_PROBLEM REQUIREMENTS_: Nothing but the records, repeated word for word and free of pictures, belongs in the answer.

-------- RECORDS TO PROCESS --------

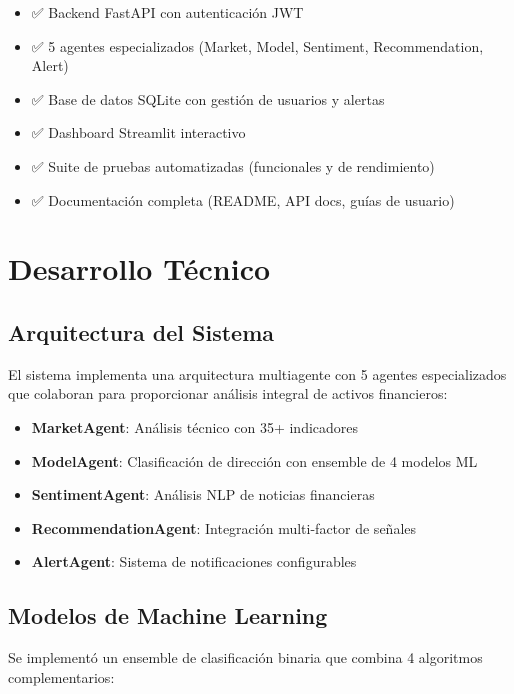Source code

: \documentclass[12pt,a4paper]{article}
\begin{document}
\begin{itemize}
    \item ✅ Backend FastAPI con autenticación JWT
    \item ✅ 5 agentes especializados (Market, Model, Sentiment, Recommendation, Alert)
    \item ✅ Base de datos SQLite con gestión de usuarios y alertas
    \item ✅ Dashboard Streamlit interactivo
    \item ✅ Suite de pruebas automatizadas (funcionales y de rendimiento)
    \item ✅ Documentación completa (README, API docs, guías de usuario)
\end{itemize}

\section{Desarrollo Técnico}

\subsection{Arquitectura del Sistema}

El sistema implementa una arquitectura multiagente con 5 agentes especializados que colaboran para proporcionar análisis integral de activos financieros:

\begin{itemize}
    \item \textbf{MarketAgent}: Análisis técnico con 35+ indicadores
    \item \textbf{ModelAgent}: Clasificación de dirección con ensemble de 4 modelos ML
    \item \textbf{SentimentAgent}: Análisis NLP de noticias financieras
    \item \textbf{RecommendationAgent}: Integración multi-factor de señales
    \item \textbf{AlertAgent}: Sistema de notificaciones configurables
\end{itemize}

\subsection{Modelos de Machine Learning}

Se implementó un ensemble de clasificación binaria que combina 4 algoritmos complementarios:
\end{document}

--------

_TASK SOLUTION_:
Source code

: \documentclass[12pt,a4paper]{article}
\begin{document}
\begin{itemize}
    \item ✅ Backend FastAPI con autenticación JWT
    \item ✅ 5 agentes especializados (Market, Model, Sentiment, Recommendation, Alert)
    \item ✅ Base de datos SQLite con gestión de usuarios y alertas
    \item ✅ Dashboard Streamlit interactivo
    \item ✅ Suite de pruebas automatizadas (funcionales y de rendimiento)
    \item ✅ Documentación completa (README, API docs, guías de usuario)
\end{itemize}

\section{Desarrollo Técnico}

\subsection{Arquitectura del Sistema}

El sistema implementa una arquitectura multiagente con 5 agentes especializados que colaboran para proporcionar análisis integral de activos financieros:

\begin{itemize}
    \item \textbf{MarketAgent}: Análisis técnico con 35+ indicadores
    \item \textbf{ModelAgent}: Clasificación de dirección con ensemble de 4 modelos ML
    \item \textbf{SentimentAgent}: Análisis NLP de noticias financieras
    \item \textbf{RecommendationAgent}: Integración multi-factor de señales
    \item \textbf{AlertAgent}: Sistema de notificaciones configurables
\end{itemize}

\subsection{Modelos de Machine Learning}

Se implementó un ensemble de clasificación binaria que combina 4 algoritmos complementarios:
\end{document}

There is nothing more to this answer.